ABCDs ; The Culture-Conflict. 55



                                         (Source : The Namesake by Jhumpa Lahiri)


              Maxine was surprised to hear certain things about Gogol's life : that all his parents' friends were Bengali, that they had had an arranged marriage, that his mother cooked,Indian food every day, that she wore saris and a bindi. "Really ?" she said, not fully believing him. "But you are so different. I would never have thought that." He didn't feel insulted, but he was aware that a line had been drawn all the same. To him the terms of his parents' marriage were something at once unthinkable and unremarkable ; nearly all their friends and relatives had been married in the same way. But their lives bear no resemblance to that of Gerald and Lydia : expensive pieces of jewelry presented on Lydia's birthday, flowers brought home for no reason at all, the two of them kissing openly, going for walks through the city, or to dinner, just as Gogol and Maxine did. Seeing the two of them curled up on the sofa in the evenings, Gerald's head resting on Lydia's shoulder, Gogol was reminded that in all his life he had never witnessed a single moment of physical affection between his parents. Whatever love existed between them was an utterly private, uncelebrated thing. "That's so depressing," Maxine said when he confessed this fact to her, and though it upset him to hear her reaction, he couldn't help but agree. One day Maxine asked him if his parents wanted him to marry an Indian girl. She posed the question out of curiosity, without hoping for a particular response. He felt angry at his parents then, wishing they could be otherwise, knowing in his heart what the answer was. "I don't know," he told her. "I guess so. It doesn't matter what they want."
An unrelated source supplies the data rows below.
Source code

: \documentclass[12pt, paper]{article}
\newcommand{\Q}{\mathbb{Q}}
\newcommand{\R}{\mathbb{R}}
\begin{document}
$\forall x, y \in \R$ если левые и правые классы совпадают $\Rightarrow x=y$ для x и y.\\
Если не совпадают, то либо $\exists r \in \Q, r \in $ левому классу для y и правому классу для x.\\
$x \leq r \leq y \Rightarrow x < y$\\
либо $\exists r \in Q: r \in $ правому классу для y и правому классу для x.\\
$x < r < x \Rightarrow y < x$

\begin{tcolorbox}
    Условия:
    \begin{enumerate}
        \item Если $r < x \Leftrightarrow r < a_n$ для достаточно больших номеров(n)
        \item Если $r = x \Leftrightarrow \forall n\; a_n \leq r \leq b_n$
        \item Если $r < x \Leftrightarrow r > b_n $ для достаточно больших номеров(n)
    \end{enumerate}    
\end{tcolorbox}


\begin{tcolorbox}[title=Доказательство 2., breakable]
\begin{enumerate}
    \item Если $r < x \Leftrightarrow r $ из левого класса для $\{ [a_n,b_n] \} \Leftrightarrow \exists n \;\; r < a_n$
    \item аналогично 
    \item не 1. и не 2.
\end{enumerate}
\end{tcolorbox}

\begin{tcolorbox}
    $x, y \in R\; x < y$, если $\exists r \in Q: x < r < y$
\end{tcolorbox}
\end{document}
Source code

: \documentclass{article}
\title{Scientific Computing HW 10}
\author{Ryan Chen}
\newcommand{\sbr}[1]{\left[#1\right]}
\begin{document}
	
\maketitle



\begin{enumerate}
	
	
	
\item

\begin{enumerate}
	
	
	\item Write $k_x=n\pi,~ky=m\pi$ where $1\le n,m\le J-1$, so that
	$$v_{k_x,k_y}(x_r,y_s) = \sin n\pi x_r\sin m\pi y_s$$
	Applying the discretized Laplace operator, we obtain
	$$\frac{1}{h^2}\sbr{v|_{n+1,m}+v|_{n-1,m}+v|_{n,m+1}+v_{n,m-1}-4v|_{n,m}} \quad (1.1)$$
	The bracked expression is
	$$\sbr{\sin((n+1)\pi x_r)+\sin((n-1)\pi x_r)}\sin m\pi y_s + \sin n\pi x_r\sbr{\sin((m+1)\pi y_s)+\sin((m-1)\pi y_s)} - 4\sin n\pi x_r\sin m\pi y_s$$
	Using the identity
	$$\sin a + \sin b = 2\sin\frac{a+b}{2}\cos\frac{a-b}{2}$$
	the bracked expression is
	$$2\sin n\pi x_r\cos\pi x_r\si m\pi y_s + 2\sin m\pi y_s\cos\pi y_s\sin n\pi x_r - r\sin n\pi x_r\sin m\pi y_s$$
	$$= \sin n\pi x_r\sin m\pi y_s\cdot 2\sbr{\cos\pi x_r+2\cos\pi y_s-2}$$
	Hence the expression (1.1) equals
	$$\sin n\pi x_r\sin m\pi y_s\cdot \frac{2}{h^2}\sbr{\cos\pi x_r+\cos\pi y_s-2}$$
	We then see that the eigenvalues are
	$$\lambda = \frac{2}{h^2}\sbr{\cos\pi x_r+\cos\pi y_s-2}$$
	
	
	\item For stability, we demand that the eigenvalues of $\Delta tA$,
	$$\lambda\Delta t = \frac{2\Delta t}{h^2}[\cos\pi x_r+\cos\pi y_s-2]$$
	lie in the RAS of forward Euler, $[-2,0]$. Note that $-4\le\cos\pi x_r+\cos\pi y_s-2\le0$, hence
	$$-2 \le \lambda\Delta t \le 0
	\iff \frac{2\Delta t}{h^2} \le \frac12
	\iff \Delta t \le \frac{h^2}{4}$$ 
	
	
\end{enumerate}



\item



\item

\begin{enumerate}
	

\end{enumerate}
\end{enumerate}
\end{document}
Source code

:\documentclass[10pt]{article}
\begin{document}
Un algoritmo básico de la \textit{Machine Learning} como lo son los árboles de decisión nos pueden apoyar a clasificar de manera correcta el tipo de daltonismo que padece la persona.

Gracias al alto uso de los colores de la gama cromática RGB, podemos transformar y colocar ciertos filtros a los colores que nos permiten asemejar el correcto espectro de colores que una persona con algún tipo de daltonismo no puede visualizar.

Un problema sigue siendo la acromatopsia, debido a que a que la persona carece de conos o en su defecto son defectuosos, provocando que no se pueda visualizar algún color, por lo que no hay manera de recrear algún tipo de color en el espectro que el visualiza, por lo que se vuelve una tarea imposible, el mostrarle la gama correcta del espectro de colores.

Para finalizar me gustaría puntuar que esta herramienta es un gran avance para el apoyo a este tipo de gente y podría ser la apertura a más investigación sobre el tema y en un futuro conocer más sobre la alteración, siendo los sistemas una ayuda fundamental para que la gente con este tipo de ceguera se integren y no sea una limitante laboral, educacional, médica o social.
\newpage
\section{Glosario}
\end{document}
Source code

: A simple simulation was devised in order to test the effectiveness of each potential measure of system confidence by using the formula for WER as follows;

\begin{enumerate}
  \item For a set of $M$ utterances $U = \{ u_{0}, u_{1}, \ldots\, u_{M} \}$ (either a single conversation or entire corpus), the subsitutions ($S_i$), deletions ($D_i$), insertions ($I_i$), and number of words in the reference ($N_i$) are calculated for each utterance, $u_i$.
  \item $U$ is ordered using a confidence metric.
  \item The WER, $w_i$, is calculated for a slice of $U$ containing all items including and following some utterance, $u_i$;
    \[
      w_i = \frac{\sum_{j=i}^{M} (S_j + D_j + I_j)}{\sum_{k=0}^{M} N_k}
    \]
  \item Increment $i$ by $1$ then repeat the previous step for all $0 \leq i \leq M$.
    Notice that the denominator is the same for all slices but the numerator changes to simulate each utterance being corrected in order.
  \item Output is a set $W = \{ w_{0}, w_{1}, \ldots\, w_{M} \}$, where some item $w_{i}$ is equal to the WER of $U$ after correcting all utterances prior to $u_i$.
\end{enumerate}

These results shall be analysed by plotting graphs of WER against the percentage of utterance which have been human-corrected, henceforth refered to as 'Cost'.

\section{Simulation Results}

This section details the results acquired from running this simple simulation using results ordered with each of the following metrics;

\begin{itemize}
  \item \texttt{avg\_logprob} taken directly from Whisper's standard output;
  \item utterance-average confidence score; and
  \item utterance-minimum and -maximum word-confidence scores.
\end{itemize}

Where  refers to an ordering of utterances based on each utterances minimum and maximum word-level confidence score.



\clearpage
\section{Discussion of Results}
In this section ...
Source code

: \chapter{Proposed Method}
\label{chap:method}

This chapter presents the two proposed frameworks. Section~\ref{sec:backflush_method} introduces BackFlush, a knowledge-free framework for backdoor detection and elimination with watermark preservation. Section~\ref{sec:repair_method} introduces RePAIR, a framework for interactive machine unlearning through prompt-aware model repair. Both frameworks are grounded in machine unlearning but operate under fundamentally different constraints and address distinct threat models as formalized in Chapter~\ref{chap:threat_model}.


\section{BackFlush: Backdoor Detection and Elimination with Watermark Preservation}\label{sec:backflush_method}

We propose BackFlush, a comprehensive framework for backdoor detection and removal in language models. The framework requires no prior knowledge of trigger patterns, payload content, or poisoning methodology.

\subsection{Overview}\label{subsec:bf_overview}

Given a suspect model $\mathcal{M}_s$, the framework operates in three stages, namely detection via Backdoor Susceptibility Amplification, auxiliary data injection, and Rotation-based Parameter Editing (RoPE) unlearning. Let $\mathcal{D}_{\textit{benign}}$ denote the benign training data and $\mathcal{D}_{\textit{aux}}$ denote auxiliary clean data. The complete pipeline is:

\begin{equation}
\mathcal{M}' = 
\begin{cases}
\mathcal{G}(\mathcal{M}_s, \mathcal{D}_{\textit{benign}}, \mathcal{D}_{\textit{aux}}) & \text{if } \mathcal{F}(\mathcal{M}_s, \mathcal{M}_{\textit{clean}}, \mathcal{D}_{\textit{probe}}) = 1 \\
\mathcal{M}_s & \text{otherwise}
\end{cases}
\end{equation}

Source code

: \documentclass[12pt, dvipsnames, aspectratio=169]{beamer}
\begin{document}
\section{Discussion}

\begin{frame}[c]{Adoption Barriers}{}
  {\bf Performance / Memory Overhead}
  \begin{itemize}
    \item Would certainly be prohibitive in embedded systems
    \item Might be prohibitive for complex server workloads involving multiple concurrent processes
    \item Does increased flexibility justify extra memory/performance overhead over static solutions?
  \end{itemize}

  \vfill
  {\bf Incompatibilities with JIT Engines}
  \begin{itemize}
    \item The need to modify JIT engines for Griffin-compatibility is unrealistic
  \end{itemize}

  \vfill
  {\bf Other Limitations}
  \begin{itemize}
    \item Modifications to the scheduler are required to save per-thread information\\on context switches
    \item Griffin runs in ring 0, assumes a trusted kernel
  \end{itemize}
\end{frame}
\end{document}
            She visited him infrequently, she and Gogol were never close to his neighborhood for any reason, and even the absolute privacy they would have had there was of no appeal. Still, some nights when her parents had a dinner party she had no interest in, or simply to be fair, she appeared, quickly filling up the small space with her gardenia perfume, her coat, her big brown leather bag, her discarded clothes, and they made love on his futon as the traffic rumbled below. He was nervous to have her in his place, aware that he had put nothing up on his walls, that he had not bothered to buy lamps to replace the dismal glow of the ceiling light. "Oh, Nikhil, it's too awful," she eventually said on one of these occasions, barely three months after they'd met. "I won't let you live here." When his mother had said more or less the same thing, the first time his parents had visited the apartment, he'd argued with her, hotly defending the merits of his spartan,, solitary existence. But when Maxine said it, adding "you should stay with me," he was quietly thrilled. By then he knew enough about her to know that she was not one to offer things if she didn't mean them. Still, he demurred, what would her parents think ? She shrugged. "My parent love you," she said matter-of-factly, definitively, just as she said everything else. And so he moved in with her in a way, bringing a few bags of his clothes, nothing else. His futon and his table, his kettle and toaster and television and the rest of his things, remained on Amsterdam Avenue. His answering machine continued to record his messages. He continued to receive the mail there, in a nameless metal box.